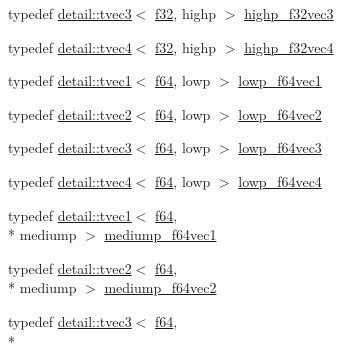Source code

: \begin{DoxyCompactItemize}
\item 
typedef \hyperlink{structglm_1_1detail_1_1tvec3}{detail\-::tvec3}$<$ \hyperlink{group__gtc__type__precision_ga0ec999b57f5330d9021256e96038df04}{f32}, highp $>$ \hyperlink{group__gtc__type__precision_ga581a4a4eb1f3a269d16af0c4e2d8daf4}{highp\-\_\-f32vec3}
\item 
typedef \hyperlink{structglm_1_1detail_1_1tvec4}{detail\-::tvec4}$<$ \hyperlink{group__gtc__type__precision_ga0ec999b57f5330d9021256e96038df04}{f32}, highp $>$ \hyperlink{group__gtc__type__precision_ga53d3c1a17e2e6f26ee5ad1e8879d710e}{highp\-\_\-f32vec4}
\item 
typedef \hyperlink{structglm_1_1detail_1_1tvec1}{detail\-::tvec1}$<$ \hyperlink{group__gtc__type__precision_ga2bba392e555124b36cde6abba349bab3}{f64}, lowp $>$ \hyperlink{group__gtc__type__precision_ga47d9eed23b6e3fc58676176be392293a}{lowp\-\_\-f64vec1}
\item 
typedef \hyperlink{structglm_1_1detail_1_1tvec2}{detail\-::tvec2}$<$ \hyperlink{group__gtc__type__precision_ga2bba392e555124b36cde6abba349bab3}{f64}, lowp $>$ \hyperlink{group__gtc__type__precision_gaf2c6cba98bb2c2f1560d8edff4b70938}{lowp\-\_\-f64vec2}
\item 
typedef \hyperlink{structglm_1_1detail_1_1tvec3}{detail\-::tvec3}$<$ \hyperlink{group__gtc__type__precision_ga2bba392e555124b36cde6abba349bab3}{f64}, lowp $>$ \hyperlink{group__gtc__type__precision_gad2d5e1436d926ae7201c860dce01a0fe}{lowp\-\_\-f64vec3}
\item 
typedef \hyperlink{structglm_1_1detail_1_1tvec4}{detail\-::tvec4}$<$ \hyperlink{group__gtc__type__precision_ga2bba392e555124b36cde6abba349bab3}{f64}, lowp $>$ \hyperlink{group__gtc__type__precision_gaf99497c42a2d011fecab7f3f2312213d}{lowp\-\_\-f64vec4}
\item 
typedef \hyperlink{structglm_1_1detail_1_1tvec1}{detail\-::tvec1}$<$ \hyperlink{group__gtc__type__precision_ga2bba392e555124b36cde6abba349bab3}{f64}, \\*
mediump $>$ \hyperlink{group__gtc__type__precision_ga1e3bbbd9ce5e215c4ba0980264b2711d}{mediump\-\_\-f64vec1}
\item 
typedef \hyperlink{structglm_1_1detail_1_1tvec2}{detail\-::tvec2}$<$ \hyperlink{group__gtc__type__precision_ga2bba392e555124b36cde6abba349bab3}{f64}, \\*
mediump $>$ \hyperlink{group__gtc__type__precision_ga892891863b8e50195e3e48077a329335}{mediump\-\_\-f64vec2}
\item 
typedef \hyperlink{structglm_1_1detail_1_1tvec3}{detail\-::tvec3}$<$ \hyperlink{group__gtc__type__precision_ga2bba392e555124b36cde6abba349bab3}{f64}, \\*

\end{DoxyCompactItemize}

***

* Prompt:
Which lines of the material contain "mediump"? List them.

* Output for this exercise:
mediump $>$ \hyperlink{group__gtc__type__precision_ga1e3bbbd9ce5e215c4ba0980264b2711d}{mediump\-\_\-f64vec1}
mediump $>$ \hyperlink{group__gtc__type__precision_ga892891863b8e50195e3e48077a329335}{mediump\-\_\-f64vec2}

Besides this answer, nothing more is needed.